__TASK STATEMENT__.
Only the lines below starting at the one containing "- **Sophisticated SQL" and ending at the one containing "4: Environment-Specific Adaptations**" belong in the answer, each copied exactly.

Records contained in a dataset
※
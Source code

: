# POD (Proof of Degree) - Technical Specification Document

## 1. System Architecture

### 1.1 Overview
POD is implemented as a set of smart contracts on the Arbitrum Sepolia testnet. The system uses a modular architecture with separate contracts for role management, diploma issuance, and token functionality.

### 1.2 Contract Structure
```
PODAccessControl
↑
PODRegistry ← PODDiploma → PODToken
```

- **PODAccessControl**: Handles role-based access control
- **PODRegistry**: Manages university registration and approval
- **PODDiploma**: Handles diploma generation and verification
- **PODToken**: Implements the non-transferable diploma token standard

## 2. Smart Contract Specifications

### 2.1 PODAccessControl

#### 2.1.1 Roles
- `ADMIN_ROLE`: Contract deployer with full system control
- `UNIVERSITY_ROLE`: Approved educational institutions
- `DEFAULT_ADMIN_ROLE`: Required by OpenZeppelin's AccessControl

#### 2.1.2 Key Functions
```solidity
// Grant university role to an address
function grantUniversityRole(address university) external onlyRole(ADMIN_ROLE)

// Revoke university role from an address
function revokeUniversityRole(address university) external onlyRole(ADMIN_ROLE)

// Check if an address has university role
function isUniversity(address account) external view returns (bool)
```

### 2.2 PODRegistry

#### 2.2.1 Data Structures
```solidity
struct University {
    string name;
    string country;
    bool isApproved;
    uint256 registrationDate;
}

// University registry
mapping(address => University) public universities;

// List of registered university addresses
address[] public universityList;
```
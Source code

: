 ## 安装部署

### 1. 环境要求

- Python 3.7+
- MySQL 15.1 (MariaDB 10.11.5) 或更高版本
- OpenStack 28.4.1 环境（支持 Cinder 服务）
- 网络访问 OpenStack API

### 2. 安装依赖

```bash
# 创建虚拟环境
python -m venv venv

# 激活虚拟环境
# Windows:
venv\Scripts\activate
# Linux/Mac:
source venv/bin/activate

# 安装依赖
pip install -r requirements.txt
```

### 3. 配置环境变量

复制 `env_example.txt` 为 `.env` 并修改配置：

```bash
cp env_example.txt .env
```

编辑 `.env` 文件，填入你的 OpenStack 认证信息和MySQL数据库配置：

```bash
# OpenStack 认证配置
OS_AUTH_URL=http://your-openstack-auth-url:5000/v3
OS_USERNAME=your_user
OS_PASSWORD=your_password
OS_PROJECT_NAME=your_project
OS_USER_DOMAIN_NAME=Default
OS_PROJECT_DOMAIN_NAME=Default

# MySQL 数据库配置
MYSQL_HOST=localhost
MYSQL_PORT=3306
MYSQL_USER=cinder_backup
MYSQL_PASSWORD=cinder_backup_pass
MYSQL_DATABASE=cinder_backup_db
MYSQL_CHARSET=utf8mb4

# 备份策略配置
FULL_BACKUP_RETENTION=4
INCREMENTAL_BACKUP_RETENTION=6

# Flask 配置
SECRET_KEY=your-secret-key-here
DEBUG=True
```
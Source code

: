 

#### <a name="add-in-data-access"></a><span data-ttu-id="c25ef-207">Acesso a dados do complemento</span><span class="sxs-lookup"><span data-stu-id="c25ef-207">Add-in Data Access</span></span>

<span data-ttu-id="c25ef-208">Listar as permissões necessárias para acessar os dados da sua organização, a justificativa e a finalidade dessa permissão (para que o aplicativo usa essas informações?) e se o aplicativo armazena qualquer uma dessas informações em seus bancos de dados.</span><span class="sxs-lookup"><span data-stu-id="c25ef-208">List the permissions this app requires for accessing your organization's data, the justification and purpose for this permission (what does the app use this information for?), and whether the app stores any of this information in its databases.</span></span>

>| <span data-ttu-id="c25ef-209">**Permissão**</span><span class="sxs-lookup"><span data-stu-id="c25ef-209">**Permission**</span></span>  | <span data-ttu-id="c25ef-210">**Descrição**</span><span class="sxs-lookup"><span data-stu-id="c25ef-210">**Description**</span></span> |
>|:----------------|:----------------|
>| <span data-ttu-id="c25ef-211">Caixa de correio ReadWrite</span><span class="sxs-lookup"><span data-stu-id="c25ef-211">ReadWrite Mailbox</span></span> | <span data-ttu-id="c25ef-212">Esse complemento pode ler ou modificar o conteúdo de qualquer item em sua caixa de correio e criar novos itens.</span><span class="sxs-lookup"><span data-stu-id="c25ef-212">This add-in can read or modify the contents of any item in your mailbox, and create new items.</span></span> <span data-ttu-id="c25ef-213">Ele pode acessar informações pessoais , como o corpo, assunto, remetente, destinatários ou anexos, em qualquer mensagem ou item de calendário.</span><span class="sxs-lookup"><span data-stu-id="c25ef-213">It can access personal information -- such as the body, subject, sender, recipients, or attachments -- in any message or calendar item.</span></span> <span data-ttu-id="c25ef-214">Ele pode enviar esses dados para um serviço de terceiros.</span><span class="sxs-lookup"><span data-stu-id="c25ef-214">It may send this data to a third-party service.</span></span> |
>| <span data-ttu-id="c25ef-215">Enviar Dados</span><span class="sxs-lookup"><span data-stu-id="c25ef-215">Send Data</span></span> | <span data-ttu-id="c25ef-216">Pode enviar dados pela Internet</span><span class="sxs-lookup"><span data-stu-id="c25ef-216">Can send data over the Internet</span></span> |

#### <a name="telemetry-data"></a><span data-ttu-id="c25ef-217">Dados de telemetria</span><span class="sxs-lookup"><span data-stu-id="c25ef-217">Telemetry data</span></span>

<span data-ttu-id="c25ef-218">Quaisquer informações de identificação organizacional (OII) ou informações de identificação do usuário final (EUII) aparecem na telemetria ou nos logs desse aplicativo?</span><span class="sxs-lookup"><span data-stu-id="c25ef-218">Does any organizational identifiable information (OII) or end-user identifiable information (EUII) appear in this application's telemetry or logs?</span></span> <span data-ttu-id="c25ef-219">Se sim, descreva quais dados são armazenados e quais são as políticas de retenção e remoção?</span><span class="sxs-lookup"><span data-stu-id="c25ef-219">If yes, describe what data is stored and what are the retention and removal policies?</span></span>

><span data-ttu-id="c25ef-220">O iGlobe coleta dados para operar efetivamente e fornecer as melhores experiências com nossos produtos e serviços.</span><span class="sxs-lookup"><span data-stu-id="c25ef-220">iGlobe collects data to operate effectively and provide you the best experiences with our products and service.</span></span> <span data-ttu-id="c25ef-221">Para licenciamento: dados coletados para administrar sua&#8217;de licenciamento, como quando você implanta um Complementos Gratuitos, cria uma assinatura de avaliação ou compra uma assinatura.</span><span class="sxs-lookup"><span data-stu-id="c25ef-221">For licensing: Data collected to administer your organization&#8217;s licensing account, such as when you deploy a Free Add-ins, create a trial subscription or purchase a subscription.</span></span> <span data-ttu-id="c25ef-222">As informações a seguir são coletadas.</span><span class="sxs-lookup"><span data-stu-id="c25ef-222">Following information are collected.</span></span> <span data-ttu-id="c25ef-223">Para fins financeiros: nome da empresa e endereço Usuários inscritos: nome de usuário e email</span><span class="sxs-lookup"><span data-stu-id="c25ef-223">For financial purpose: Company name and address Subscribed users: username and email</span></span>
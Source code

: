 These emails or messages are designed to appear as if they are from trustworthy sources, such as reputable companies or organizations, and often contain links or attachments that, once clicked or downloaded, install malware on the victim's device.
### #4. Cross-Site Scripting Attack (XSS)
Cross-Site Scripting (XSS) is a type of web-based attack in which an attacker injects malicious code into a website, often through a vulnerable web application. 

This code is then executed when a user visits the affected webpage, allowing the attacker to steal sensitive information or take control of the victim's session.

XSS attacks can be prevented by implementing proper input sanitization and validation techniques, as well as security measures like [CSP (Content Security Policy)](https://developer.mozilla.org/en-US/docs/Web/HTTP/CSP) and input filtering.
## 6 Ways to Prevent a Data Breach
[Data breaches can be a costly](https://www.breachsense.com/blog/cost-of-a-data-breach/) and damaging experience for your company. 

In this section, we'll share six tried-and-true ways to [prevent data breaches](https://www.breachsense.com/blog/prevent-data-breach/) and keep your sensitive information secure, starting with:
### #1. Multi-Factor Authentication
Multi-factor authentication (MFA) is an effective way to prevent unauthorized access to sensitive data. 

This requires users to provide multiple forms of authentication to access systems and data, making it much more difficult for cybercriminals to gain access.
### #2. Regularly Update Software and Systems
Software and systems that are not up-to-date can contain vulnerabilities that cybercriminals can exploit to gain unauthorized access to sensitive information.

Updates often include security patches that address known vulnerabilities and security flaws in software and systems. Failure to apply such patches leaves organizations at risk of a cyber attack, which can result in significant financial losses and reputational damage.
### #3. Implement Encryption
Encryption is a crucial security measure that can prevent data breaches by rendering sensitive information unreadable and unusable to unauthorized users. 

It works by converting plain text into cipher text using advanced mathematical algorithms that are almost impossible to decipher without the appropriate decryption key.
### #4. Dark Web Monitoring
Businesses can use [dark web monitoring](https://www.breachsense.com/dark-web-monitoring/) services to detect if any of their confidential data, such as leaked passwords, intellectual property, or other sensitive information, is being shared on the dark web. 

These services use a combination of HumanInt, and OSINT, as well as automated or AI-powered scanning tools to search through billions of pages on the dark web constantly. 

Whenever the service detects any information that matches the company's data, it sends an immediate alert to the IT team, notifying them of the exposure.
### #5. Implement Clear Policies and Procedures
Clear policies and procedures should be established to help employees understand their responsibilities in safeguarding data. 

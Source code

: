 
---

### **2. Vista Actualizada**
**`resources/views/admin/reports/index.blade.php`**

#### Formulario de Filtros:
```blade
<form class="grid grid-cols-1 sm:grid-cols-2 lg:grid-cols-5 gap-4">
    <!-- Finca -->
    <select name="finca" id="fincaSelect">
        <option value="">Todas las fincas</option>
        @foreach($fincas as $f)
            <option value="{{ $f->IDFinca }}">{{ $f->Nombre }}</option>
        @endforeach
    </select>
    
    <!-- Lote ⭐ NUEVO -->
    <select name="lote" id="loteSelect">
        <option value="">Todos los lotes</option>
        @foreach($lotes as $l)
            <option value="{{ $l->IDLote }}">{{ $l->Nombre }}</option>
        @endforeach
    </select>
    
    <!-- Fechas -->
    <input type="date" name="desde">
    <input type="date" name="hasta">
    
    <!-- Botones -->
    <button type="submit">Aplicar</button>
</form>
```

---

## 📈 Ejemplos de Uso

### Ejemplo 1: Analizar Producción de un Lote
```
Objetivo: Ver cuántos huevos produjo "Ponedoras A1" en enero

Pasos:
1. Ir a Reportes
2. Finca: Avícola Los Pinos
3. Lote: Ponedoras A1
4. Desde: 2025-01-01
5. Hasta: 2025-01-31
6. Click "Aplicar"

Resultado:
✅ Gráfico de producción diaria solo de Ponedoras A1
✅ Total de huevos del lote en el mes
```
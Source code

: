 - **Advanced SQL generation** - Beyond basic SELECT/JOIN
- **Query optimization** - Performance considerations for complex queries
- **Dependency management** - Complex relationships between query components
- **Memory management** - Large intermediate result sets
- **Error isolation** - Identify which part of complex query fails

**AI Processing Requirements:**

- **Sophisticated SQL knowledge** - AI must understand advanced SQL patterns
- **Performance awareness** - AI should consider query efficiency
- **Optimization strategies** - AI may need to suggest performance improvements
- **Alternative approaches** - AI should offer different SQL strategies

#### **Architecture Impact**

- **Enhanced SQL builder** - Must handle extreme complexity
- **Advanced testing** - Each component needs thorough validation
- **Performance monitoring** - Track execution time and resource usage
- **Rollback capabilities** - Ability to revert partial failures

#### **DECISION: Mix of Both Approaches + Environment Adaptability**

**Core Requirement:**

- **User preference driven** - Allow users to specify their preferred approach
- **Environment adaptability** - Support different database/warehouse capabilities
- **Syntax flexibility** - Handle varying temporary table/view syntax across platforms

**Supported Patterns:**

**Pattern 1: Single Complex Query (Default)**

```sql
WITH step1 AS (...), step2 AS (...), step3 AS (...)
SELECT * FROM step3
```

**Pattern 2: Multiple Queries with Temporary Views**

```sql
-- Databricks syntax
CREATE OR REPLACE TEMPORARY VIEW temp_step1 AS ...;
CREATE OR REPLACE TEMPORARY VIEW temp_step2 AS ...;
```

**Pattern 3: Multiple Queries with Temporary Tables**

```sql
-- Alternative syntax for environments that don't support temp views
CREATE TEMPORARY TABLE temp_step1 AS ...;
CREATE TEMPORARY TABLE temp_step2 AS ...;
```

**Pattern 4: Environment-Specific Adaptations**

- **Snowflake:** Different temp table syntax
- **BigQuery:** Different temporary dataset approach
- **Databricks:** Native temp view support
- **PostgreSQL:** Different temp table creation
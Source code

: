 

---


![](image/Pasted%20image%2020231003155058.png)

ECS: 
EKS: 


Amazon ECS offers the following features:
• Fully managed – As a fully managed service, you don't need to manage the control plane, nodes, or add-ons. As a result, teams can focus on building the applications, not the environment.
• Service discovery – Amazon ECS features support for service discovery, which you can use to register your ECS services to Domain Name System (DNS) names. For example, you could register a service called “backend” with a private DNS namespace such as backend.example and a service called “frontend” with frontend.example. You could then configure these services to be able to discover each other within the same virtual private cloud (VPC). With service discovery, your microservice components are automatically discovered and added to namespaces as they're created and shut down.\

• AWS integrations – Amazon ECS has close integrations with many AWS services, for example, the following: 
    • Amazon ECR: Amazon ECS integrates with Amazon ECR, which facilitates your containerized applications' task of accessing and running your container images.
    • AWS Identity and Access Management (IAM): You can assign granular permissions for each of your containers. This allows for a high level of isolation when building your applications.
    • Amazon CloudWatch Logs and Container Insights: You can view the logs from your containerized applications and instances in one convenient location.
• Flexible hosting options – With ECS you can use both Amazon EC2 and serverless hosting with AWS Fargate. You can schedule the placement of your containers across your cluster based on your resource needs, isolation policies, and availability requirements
※
__RESPONSE BELOW__.
- **Sophisticated SQL knowledge** - AI must understand advanced SQL patterns
- **Performance awareness** - AI should consider query efficiency
- **Optimization strategies** - AI may need to suggest performance improvements
- **Alternative approaches** - AI should offer different SQL strategies

#### **Architecture Impact**

- **Enhanced SQL builder** - Must handle extreme complexity
- **Advanced testing** - Each component needs thorough validation
- **Performance monitoring** - Track execution time and resource usage
- **Rollback capabilities** - Ability to revert partial failures

#### **DECISION: Mix of Both Approaches + Environment Adaptability**

**Core Requirement:**

- **User preference driven** - Allow users to specify their preferred approach
- **Environment adaptability** - Support different database/warehouse capabilities
- **Syntax flexibility** - Handle varying temporary table/view syntax across platforms

**Supported Patterns:**

**Pattern 1: Single Complex Query (Default)**

```sql
WITH step1 AS (...), step2 AS (...), step3 AS (...)
SELECT * FROM step3
```

**Pattern 2: Multiple Queries with Temporary Views**

```sql
-- Databricks syntax
CREATE OR REPLACE TEMPORARY VIEW temp_step1 AS ...;
CREATE OR REPLACE TEMPORARY VIEW temp_step2 AS ...;
```

**Pattern 3: Multiple Queries with Temporary Tables**

```sql
-- Alternative syntax for environments that don't support temp views
CREATE TEMPORARY TABLE temp_step1 AS ...;
CREATE TEMPORARY TABLE temp_step2 AS ...;
```

**Pattern 4: Environment-Specific Adaptations**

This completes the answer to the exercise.